第11章 交差点に立つ者たち

荒野の中に設営された仮設会議テント。

中には、カルラたち調査チームと、財団代表のレイ・カーヴァー、地理研究所の責任者ガルシア博士が対峙していた。


「君たちが発見した“無限六芒星”の位置データ、我々としても正式に保護リストへ登録を進めたい」

ガルシア博士が言った。


「その“保護”って、誰のためのものなんですか?」

カルラはまっすぐ彼を見た。


博士は言葉を詰まらせた。

代わりに、財団のカーヴァーが前に出る。


「我々の提案はこうだ。

この地点の三次元地形データおよび文化伝承情報をNFT化し、世界中の出資者に分散所有してもらう。

現地保存・観光インフラ・教育事業にも再投資される」


「それって、“私たちが歩いた線”も、所有の対象になるんですか?」

イサベルが言った。


「もちろん、現地の協力があってこそ。

ですが、“線”は情報です。

情報には、価値がある。

価値があるものには、資本の論理が必要になる」


 


ルーカスが、静かに立ち上がった。


「……僕たちは、“価値があるから歩いた”んじゃない。

歩いたから、“意味が生まれた”んです」


「感情では星図は守れない」

博士が言い返す。


「科学と法律のフレームの中でしか、文化は残らないんですよ」


 


そのとき、AI《ORBIS》が発言した。


《提案モード起動。

既存データベース・文化保全・発見者権利の三要素を踏まえた新分類:

“交差型共有地図(Cross Resonance Map)”を提示します》


全員の視線が、ホログラムに集まった。


《本星図は、

・科学的観測線

・人間の歩行軌跡

・神話的記憶語彙

を並列記録し、相互に否定しない構造で保持されます。

分類タグ・再生順・重ね合わせ表示が可能です》


 


カルラが、そっとつぶやいた。


「誰かの星図を消さずに、

“わたしたちの星図”として残す……ってこと?」


ユウタがゆっくりうなずく。


「線を奪い合うんじゃなくて、

線を“重ねる”という選択肢」


ナイラ(語り部)から預かった星皿の六角が、そっと彼女のポケットで震えた気がした。


「線は、交差するとき、意味を持つ」


 


その言葉に、博士もカーヴァーも黙った。

だがその沈黙には、否定よりも“考え始めた気配”が宿っていた。


 


その夜、カルラたちは星空の下で再び円を描くように集まった。


まだ星図は完成していない。

でも、今はもう“奪われること”を恐れていなかった。


なぜなら、彼らは自分たちの線を、

歩き、語り、そして誰かと交差させる覚悟を手に入れたのだから。


第2巻・第11章 用語解説

◆ 交差型共有地図(こうさがたきょうゆうちず/Cross Resonance Map)

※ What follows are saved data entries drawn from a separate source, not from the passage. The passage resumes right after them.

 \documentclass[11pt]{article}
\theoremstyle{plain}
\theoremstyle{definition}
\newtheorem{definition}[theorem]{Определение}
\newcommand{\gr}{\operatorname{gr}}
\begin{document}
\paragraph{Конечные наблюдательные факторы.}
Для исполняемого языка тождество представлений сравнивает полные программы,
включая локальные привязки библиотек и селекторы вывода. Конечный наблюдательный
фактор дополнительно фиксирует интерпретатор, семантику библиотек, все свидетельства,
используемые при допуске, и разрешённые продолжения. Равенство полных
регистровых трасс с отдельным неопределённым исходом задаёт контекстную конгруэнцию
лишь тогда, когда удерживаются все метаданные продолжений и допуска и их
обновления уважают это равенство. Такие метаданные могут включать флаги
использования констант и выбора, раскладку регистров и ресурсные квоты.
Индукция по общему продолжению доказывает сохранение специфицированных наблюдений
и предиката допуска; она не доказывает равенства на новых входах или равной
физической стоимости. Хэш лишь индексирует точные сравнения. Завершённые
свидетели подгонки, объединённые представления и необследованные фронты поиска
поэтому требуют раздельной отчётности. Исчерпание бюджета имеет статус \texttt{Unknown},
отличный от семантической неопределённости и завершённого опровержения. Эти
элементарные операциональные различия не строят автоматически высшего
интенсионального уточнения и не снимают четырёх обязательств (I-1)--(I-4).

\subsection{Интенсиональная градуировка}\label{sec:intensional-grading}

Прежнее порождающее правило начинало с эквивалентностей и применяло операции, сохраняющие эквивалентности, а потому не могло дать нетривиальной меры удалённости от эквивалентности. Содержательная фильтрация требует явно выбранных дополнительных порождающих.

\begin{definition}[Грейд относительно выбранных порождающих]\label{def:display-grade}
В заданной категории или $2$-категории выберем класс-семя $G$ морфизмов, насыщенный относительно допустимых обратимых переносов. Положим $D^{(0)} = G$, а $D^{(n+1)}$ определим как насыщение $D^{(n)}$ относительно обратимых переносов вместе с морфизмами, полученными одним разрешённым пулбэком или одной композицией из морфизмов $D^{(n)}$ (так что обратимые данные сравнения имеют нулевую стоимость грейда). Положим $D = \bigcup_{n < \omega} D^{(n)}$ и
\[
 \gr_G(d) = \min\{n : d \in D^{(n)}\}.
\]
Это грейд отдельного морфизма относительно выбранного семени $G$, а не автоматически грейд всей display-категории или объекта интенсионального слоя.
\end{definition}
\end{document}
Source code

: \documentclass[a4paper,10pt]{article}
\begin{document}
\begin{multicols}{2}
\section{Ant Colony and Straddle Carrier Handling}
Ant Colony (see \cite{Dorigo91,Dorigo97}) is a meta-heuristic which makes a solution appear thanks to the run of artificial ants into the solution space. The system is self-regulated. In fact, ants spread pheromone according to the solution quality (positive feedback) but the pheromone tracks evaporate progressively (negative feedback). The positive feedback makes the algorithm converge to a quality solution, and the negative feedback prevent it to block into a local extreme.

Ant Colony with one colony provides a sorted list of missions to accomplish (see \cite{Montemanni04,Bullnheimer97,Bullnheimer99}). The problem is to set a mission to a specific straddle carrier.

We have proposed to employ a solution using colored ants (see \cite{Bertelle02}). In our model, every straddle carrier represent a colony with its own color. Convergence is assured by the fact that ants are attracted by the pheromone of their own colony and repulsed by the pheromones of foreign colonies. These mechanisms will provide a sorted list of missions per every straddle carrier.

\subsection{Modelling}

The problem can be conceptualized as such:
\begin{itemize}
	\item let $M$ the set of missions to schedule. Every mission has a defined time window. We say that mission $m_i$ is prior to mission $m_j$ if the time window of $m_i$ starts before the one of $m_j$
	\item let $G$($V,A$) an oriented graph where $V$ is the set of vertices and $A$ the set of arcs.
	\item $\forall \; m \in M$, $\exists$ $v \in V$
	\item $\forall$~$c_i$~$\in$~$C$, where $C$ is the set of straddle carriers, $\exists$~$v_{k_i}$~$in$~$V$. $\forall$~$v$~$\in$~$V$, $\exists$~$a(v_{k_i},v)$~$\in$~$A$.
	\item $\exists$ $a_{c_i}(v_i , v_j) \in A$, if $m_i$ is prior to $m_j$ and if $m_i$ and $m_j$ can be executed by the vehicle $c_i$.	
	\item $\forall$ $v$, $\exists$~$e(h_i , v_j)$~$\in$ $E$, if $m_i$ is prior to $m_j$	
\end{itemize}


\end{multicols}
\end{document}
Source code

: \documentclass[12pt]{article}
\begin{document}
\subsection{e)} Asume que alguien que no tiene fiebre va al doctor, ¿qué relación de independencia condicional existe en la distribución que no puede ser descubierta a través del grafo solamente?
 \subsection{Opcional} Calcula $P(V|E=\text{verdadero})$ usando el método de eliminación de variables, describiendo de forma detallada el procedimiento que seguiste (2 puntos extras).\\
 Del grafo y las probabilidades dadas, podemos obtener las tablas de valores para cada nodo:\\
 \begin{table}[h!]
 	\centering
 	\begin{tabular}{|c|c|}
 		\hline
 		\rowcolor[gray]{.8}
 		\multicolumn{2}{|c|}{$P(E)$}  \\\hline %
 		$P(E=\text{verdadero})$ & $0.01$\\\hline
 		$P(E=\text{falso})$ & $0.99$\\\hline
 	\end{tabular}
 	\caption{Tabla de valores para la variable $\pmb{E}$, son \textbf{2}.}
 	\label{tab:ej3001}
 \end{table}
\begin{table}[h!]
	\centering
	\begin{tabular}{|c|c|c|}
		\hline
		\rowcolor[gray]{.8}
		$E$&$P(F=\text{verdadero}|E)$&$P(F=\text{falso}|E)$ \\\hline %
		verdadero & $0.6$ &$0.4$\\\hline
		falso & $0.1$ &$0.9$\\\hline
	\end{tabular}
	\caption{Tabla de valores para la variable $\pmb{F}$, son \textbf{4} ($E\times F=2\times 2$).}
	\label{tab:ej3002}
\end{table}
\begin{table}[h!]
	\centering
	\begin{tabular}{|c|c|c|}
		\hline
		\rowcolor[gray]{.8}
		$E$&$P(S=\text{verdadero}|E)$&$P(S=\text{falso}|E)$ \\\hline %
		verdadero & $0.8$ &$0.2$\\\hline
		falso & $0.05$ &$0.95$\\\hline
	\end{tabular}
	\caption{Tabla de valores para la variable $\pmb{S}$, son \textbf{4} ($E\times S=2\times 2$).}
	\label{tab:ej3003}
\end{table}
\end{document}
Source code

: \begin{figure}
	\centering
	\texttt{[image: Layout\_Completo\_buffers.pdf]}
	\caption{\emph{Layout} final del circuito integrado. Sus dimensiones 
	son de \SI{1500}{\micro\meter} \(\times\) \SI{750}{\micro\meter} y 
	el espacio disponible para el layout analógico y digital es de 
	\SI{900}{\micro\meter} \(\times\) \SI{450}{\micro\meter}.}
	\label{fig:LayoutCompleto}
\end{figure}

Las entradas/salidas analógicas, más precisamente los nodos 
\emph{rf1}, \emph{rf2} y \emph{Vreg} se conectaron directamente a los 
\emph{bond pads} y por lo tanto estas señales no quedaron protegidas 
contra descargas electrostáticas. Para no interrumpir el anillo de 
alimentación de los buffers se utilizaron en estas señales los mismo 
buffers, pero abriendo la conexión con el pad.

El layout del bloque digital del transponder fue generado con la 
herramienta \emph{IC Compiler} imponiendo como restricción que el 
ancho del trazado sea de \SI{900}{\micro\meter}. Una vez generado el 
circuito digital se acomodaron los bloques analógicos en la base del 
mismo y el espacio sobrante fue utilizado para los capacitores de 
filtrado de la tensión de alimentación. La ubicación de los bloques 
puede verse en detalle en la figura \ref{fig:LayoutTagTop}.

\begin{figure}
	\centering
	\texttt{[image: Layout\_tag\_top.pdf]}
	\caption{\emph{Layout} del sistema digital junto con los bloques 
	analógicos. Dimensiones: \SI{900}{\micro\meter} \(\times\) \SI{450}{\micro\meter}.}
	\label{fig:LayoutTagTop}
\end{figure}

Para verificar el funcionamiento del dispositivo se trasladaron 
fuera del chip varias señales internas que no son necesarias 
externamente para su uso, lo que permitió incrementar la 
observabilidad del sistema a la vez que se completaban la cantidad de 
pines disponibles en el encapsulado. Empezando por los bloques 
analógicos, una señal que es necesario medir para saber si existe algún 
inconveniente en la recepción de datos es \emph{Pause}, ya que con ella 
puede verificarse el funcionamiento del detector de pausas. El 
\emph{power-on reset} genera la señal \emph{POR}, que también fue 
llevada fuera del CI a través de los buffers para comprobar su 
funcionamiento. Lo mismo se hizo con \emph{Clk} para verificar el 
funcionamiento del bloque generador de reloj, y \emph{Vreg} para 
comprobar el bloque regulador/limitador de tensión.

AI《ORBIS》が提案した、星図の新しい分類・保存・共有方式。

科学データ・人間の歩行軌跡・神話的記憶という異なる情報ソースを並列に扱い、相互に否定せず重ねて記録・再生する構造をもつ。



◆ 科学的観測線(かがくてきかんそくせん)

ORBISがドローン、衛星、LiDARなどを通して取得した、物理的・幾何学的に“最も正確とされる”地図線情報。

測量・解析・反射率・地磁気・赤外線などに基づいている。



◆ 人間の歩行軌跡(にんげんのほこうきせき)

カルラたちが現地を移動・探索・迷走した身体の軌跡とその中に含まれる経験・感情・選択の集積。

科学的には非効率でも、“物語としての意味”を帯びる。



◆ 神話的記憶語彙(しんわてききおくごい)

ナイラ(語り部)やルーカスが集めた、先住民の語り・歌・口伝などに含まれる文化的文脈や象徴的意味を持つ語彙・概念の集合。

数値では表せないが、“どの線に魂があるか”を語る手がかりになる。



◆ 重ね合わせ表示(かさねあわせひょうじ)

交差型共有地図の機能のひとつで、上記の3つのラインを色・音・振動・層構造などを用いて同時に視覚化・切替表示できるシステム。

閲覧者は、科学・感情・記憶を自在に組み合わせて“自分の星図の読み方”を構築できる。



◆ 意味の交差点(いみのこうさてん)

AIが三重構造を再統合する中で発見される、異なる記録ラインが重なり合う地点。

単なる位置情報ではなく、“この線には物語がある”という感覚的共鳴が発生する場所。